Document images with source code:
Segment Open

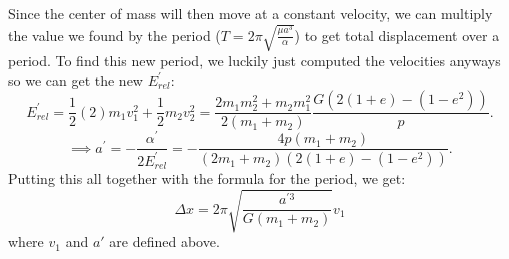 \documentclass[letterpaper, reqno,11pt]{article}
\begin{document}
Since the center of mass will then move at a constant velocity, we can multiply the value we found by the period ($T=2\pi\sqrt{\frac{\mu a^3}{\alpha}} $) to get total displacement over a period. To find this new period, we luckily just computed the velocities anyways so we can get the new $E_{rel}^\prime$: 
 \[
E_{rel}^{\prime}=\frac{1}{2}(2)m_1v_1^2+\frac{1}{2}m_2v_2^2=\frac{2m_1m_2^2+m_2m_1^2}{2(m_1+m_2)}\frac{G\left( 2(1+e)-(1-e^2) \right) }{p}
.\]
\[
\implies a^\prime=-\frac{\alpha^\prime}{2E_{rel}^\prime}=-\frac{4p(m_1+m_2)}{\left( 2m_1+m_2 \right)\left( 2(1+e)-(1-e^2) \right)  }
.\]
Putting this all together with the formula for the period, we get:
\[
\Delta x=2\pi\sqrt{\frac{ a^{\prime 3}}{G(m_1+m_2)}}v_1
\]
where $v_1$ and $a'$ are defined above. 
\end{document}
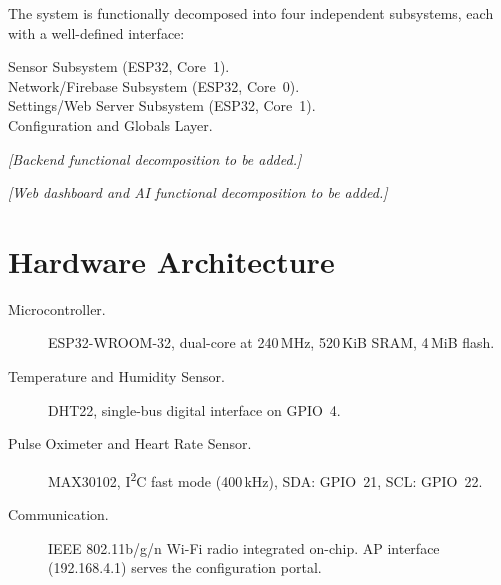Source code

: The system is functionally decomposed into four independent subsystems, each with a
well-defined interface:

\begin{description}
	\item[Sensor Subsystem (ESP32, Core~1).]
	\item[Network/Firebase Subsystem (ESP32, Core~0).]
	\item[Settings/Web Server Subsystem (ESP32, Core~1).]
	\item[Configuration and Globals Layer.]
\end{description}

\begin{center}
	\textit{[Backend functional decomposition to be added.]}
\end{center}

\begin{center}
	\textit{[Web dashboard and AI functional decomposition to be added.]}
\end{center}

\section{Hardware Architecture}

\begin{description}
	\item[Microcontroller.]
	      ESP32-WROOM-32, dual-core at 240\,MHz,
	      520\,KiB SRAM, 4\,MiB flash.

	\item[Temperature and Humidity Sensor.]
	      DHT22, single-bus digital interface on GPIO~4.

	\item[Pulse Oximeter and Heart Rate Sensor.]
	      MAX30102, I\textsuperscript{2}C fast mode (400\,kHz), SDA: GPIO~21,
	      SCL: GPIO~22.

	\item[Communication.]
	      IEEE 802.11b/g/n Wi-Fi radio integrated on-chip.
	      AP interface (192.168.4.1) serves the configuration portal.
\end{description}

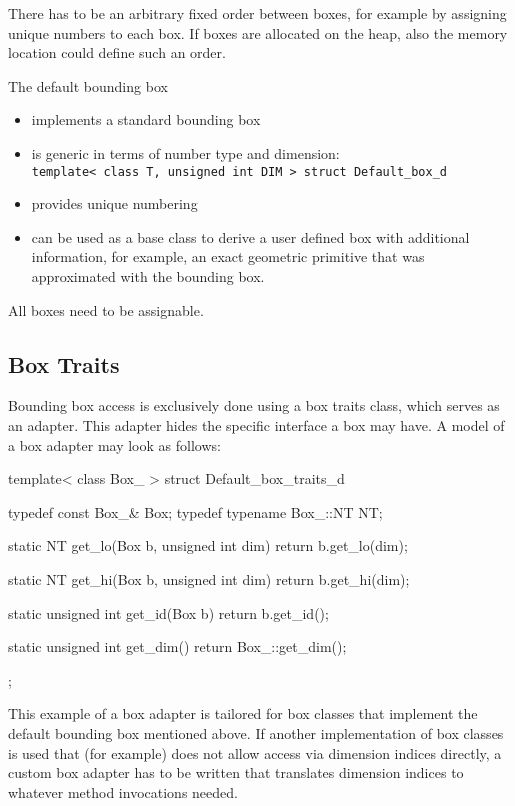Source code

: There has to be an arbitrary fixed order between boxes, for example by
assigning unique numbers to each box. If boxes are allocated on the
heap, also the memory location could define such an order.

The default bounding box
\begin{itemize}
  \item implements a standard bounding box
  \item is generic in terms of number type and dimension: \\
  \texttt{template< class T, unsigned int DIM > struct Default\_box\_d}
  \item provides unique numbering
  \item can be used as a base class to derive a user defined box with
  additional information, for example, an exact geometric primitive
  that was approximated with the bounding box.
\end{itemize}

All boxes need to be assignable.

\subsection*{Box Traits}
Bounding box access is exclusively done using a box traits class, which serves as an adapter. This adapter hides the specific interface a box may have. A model of a box adapter may look as follows:
\begin{ccExampleCode}
template< class Box_ >
struct Default_box_traits_d {
    typedef const Box_&       Box;
    typedef typename Box_::NT NT;

    static NT get_lo(Box b, unsigned int dim)
    { return b.get_lo(dim); }

    static NT get_hi(Box b, unsigned int dim)
    { return b.get_hi(dim); }

    static unsigned int get_id(Box b)
    { return b.get_id();     }

    static unsigned int get_dim() { return Box_::get_dim(); }
};
\end{ccExampleCode}

This example of a box adapter is tailored for box classes that implement the default bounding box mentioned above. If another implementation of box classes is used that (for example) does not allow access via dimension indices directly, a custom box adapter has to be written that translates dimension indices to whatever method invocations needed.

Segment Closed

## WHAT IS REQUIRED
Among the entries above, copy exactly only the lines starting with the one containing "each with a" and going through the one containing "and Humidity Sensor.]", both ends included.

## FINISHED EXERCISE
: The system is functionally decomposed into four independent subsystems, each with a
well-defined interface:

\begin{description}
	\item[Sensor Subsystem (ESP32, Core~1).]
	\item[Network/Firebase Subsystem (ESP32, Core~0).]
	\item[Settings/Web Server Subsystem (ESP32, Core~1).]
	\item[Configuration and Globals Layer.]
\end{description}

\begin{center}
	\textit{[Backend functional decomposition to be added.]}
\end{center}

\begin{center}
	\textit{[Web dashboard and AI functional decomposition to be added.]}
\end{center}

\section{Hardware Architecture}

\begin{description}
	\item[Microcontroller.]
	      ESP32-WROOM-32, dual-core at 240\,MHz,
	      520\,KiB SRAM, 4\,MiB flash.

	\item[Temperature and Humidity Sensor.]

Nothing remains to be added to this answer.